[Collection entries]

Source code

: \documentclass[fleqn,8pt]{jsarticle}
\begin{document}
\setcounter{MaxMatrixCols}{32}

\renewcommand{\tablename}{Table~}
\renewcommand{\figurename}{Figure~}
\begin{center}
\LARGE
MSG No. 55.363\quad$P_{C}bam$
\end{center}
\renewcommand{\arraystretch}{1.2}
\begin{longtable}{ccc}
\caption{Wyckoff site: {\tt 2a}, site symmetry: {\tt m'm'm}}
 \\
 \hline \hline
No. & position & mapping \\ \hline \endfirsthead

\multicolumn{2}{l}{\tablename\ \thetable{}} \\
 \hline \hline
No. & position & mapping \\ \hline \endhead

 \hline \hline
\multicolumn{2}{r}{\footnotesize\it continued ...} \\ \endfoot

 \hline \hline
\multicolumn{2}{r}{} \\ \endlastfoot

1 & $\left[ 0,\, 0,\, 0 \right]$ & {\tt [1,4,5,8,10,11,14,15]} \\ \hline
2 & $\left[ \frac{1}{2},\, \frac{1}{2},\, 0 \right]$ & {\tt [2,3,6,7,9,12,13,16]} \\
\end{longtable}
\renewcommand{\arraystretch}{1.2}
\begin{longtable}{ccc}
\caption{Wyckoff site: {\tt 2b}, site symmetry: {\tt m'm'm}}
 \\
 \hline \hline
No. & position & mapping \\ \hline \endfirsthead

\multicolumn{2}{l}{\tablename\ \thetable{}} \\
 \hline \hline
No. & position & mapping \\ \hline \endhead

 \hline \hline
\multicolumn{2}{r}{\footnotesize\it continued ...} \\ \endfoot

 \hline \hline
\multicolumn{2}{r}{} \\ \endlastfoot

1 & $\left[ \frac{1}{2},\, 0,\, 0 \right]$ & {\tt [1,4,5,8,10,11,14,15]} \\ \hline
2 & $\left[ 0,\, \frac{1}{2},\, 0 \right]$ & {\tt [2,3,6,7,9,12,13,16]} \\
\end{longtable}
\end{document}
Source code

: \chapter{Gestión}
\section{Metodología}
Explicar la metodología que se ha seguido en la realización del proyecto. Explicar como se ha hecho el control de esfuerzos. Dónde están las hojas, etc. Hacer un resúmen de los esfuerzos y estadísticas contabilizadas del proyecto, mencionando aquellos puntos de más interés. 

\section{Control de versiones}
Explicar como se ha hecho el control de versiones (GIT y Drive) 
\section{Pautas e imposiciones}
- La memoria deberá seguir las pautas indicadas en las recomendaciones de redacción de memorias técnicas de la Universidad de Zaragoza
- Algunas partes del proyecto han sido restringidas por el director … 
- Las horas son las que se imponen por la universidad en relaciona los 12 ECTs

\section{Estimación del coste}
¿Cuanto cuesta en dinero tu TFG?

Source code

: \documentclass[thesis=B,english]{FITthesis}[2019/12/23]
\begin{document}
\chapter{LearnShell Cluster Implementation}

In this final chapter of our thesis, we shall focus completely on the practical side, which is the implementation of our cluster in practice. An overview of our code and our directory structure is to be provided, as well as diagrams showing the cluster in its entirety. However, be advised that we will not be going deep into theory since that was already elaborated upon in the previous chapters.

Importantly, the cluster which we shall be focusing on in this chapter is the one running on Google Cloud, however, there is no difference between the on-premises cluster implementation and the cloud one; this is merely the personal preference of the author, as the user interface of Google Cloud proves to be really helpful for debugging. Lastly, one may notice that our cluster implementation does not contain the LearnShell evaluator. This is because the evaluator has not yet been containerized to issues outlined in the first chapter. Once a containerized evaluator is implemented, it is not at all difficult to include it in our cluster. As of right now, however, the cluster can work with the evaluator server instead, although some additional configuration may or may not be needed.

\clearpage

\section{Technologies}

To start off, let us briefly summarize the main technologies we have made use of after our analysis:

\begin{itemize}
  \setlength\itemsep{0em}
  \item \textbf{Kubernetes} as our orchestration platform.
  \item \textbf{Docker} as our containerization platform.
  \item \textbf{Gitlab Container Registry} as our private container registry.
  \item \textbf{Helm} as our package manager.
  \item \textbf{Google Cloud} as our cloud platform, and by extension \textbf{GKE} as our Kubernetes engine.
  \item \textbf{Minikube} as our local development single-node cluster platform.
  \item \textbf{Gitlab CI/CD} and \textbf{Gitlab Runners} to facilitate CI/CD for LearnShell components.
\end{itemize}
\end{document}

---

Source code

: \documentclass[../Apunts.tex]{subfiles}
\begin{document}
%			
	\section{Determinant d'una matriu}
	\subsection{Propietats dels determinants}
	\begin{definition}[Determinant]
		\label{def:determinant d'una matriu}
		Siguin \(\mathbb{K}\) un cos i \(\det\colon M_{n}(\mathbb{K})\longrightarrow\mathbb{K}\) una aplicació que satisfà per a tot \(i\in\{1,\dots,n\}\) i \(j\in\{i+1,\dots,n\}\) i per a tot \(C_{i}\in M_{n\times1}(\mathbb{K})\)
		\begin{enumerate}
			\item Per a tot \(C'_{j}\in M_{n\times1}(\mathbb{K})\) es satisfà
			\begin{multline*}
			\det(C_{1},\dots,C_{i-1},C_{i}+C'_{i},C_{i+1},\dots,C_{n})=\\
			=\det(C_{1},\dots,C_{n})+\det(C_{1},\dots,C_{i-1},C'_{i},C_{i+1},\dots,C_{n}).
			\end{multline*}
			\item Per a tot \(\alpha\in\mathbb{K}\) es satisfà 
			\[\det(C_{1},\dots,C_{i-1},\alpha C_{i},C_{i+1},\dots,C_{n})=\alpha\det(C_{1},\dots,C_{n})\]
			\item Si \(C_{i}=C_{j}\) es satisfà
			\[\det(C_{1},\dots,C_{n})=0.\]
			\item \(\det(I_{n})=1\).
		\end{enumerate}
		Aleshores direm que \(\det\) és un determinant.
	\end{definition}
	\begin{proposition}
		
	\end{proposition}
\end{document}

• **WHAT NEEDS TO BE DONE**
Taking the records above as input, show every line in which the word "Kubernetes" is present.

• **WRITTEN RESPONSE**
  \item \textbf{Kubernetes} as our orchestration platform.
  \item \textbf{Google Cloud} as our cloud platform, and by extension \textbf{GKE} as our Kubernetes engine.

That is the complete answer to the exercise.